Would you output, exactly as written, the line with "- Maintain ongoing" and all lines after it to the end of the data below, and no others?

+--

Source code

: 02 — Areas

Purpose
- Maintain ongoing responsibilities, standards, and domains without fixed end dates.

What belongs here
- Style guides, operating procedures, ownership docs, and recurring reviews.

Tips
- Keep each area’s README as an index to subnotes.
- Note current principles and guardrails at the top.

+--

Exercise response -
- Maintain ongoing responsibilities, standards, and domains without fixed end dates.

What belongs here
- Style guides, operating procedures, ownership docs, and recurring reviews.

Tips
- Keep each area’s README as an index to subnotes.
- Note current principles and guardrails at the top.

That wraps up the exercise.